Plain-text document sources:
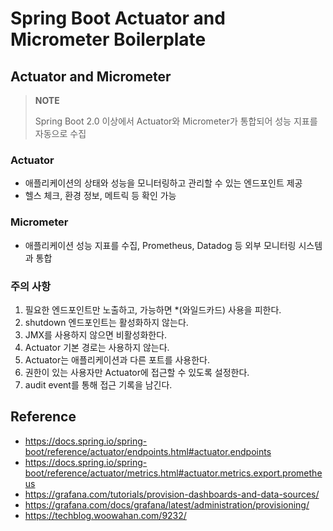 # Spring Boot Actuator and Micrometer Boilerplate

## Actuator and Micrometer

> **NOTE**
>
> Spring Boot 2.0 이상에서 Actuator와 Micrometer가 통합되어 성능 지표를 자동으로 수집

### Actuator

- 애플리케이션의 상태와 성능을 모니터링하고 관리할 수 있는 엔드포인트 제공
- 헬스 체크, 환경 정보, 메트릭 등 확인 가능

### Micrometer

- 애플리케이션 성능 지표를 수집, Prometheus, Datadog 등 외부 모니터링 시스템과 통합

### 주의 사항

1. 필요한 엔드포인트만 노출하고, 가능하면 *(와일드카드) 사용을 피한다.
2. shutdown 엔드포인트는 활성화하지 않는다.
3. JMX를 사용하지 않으면 비활성화한다.
4. Actuator 기본 경로는 사용하지 않는다.
5. Actuator는 애플리케이션과 다른 포트를 사용한다.
6. 권한이 있는 사용자만 Actuator에 접근할 수 있도록 설정한다.
7. audit event를 통해 접근 기록을 남긴다.

## Reference

- https://docs.spring.io/spring-boot/reference/actuator/endpoints.html#actuator.endpoints
- https://docs.spring.io/spring-boot/reference/actuator/metrics.html#actuator.metrics.export.prometheus
- https://grafana.com/tutorials/provision-dashboards-and-data-sources/
- https://grafana.com/docs/grafana/latest/administration/provisioning/
- https://techblog.woowahan.com/9232/
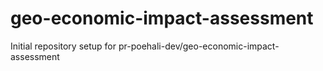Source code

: # geo-economic-impact-assessment

Initial repository setup for pr-poehali-dev/geo-economic-impact-assessment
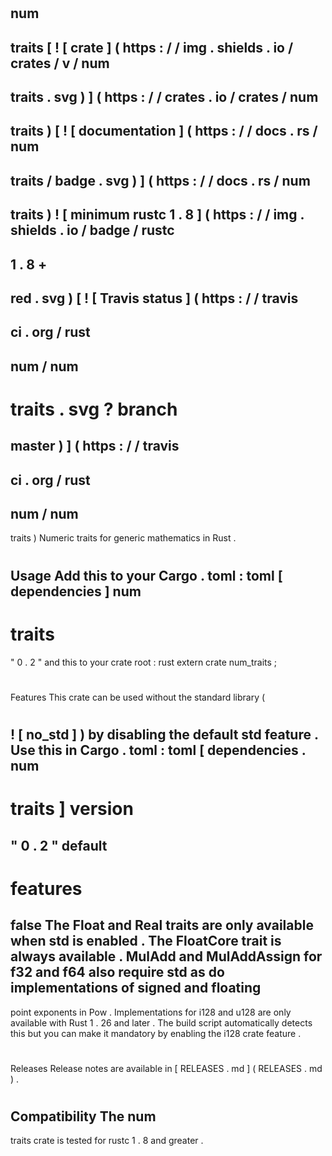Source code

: #
num
-
traits
[
!
[
crate
]
(
https
:
/
/
img
.
shields
.
io
/
crates
/
v
/
num
-
traits
.
svg
)
]
(
https
:
/
/
crates
.
io
/
crates
/
num
-
traits
)
[
!
[
documentation
]
(
https
:
/
/
docs
.
rs
/
num
-
traits
/
badge
.
svg
)
]
(
https
:
/
/
docs
.
rs
/
num
-
traits
)
!
[
minimum
rustc
1
.
8
]
(
https
:
/
/
img
.
shields
.
io
/
badge
/
rustc
-
1
.
8
+
-
red
.
svg
)
[
!
[
Travis
status
]
(
https
:
/
/
travis
-
ci
.
org
/
rust
-
num
/
num
-
traits
.
svg
?
branch
=
master
)
]
(
https
:
/
/
travis
-
ci
.
org
/
rust
-
num
/
num
-
traits
)
Numeric
traits
for
generic
mathematics
in
Rust
.
#
#
Usage
Add
this
to
your
Cargo
.
toml
:
toml
[
dependencies
]
num
-
traits
=
"
0
.
2
"
and
this
to
your
crate
root
:
rust
extern
crate
num_traits
;
#
#
Features
This
crate
can
be
used
without
the
standard
library
(
#
!
[
no_std
]
)
by
disabling
the
default
std
feature
.
Use
this
in
Cargo
.
toml
:
toml
[
dependencies
.
num
-
traits
]
version
=
"
0
.
2
"
default
-
features
=
false
The
Float
and
Real
traits
are
only
available
when
std
is
enabled
.
The
FloatCore
trait
is
always
available
.
MulAdd
and
MulAddAssign
for
f32
and
f64
also
require
std
as
do
implementations
of
signed
and
floating
-
point
exponents
in
Pow
.
Implementations
for
i128
and
u128
are
only
available
with
Rust
1
.
26
and
later
.
The
build
script
automatically
detects
this
but
you
can
make
it
mandatory
by
enabling
the
i128
crate
feature
.
#
#
Releases
Release
notes
are
available
in
[
RELEASES
.
md
]
(
RELEASES
.
md
)
.
#
#
Compatibility
The
num
-
traits
crate
is
tested
for
rustc
1
.
8
and
greater
.
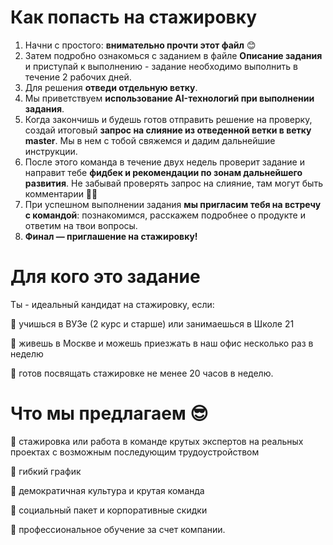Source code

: # Как попасть на стажировку

1.	Начни с простого: **внимательно прочти этот файл** 😊
2.	Затем подробно ознакомься с заданием в файле **Описание задания** и приступай к выполнению - задание необходимо выполнить в течение 2 рабочих дней.
4.	Для решения **отведи отдельную ветку**.
5.	Мы приветствуем **использование AI-технологий при выполнении задания**.
6.	Когда закончишь и будешь готов отправить решение на проверку, создай итоговый **запрос на слияние из отведенной ветки в ветку master**. Мы в нем с тобой свяжемся и дадим дальнейшие инструкции.
7.	После этого команда в течение двух недель проверит задание и направит тебе **фидбек и рекомендации по зонам дальнейшего развития**. Не забывай проверять запрос на слияние, там могут быть комментарии 🙌🏻
8.	При успешном выполнении задания **мы пригласим тебя на встречу с командой**: познакомимся, расскажем подробнее о продукте и ответим на твои вопросы.
9.	**Финал — приглашение на стажировку!**

# Для кого это задание

Ты - идеальный кандидат на стажировку, если:

🔵 учишься в ВУЗе (2 курс и старше) или занимаешься в Школе 21

🔵 живешь в Москве и можешь приезжать в наш офис несколько раз в неделю

🔵 готов посвящать стажировке не менее 20 часов в неделю.

# Что мы предлагаем 😎

🔵 стажировка или работа в команде крутых экспертов на реальных проектах с возможным последующим трудоустройством

🔵 гибкий график

🔵 демократичная культура и крутая команда

🔵 социальный пакет и корпоративные скидки

🔵 профессиональное обучение за счет компании.
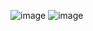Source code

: ![image](https://user-images.githubusercontent.com/40969203/103478396-c1eae100-4e09-11eb-938b-b945acac2327.png)
![image](https://user-images.githubusercontent.com/40969203/103478402-ce6f3980-4e09-11eb-95ec-bf2ed933c8cd.png)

ASSIGNED TASK » Your task is to list each line of the records with the word "impact".

SOLUTION TO THIS TASK »
: # geo-economic-impact-assessment
Initial repository setup for pr-poehali-dev/geo-economic-impact-assessment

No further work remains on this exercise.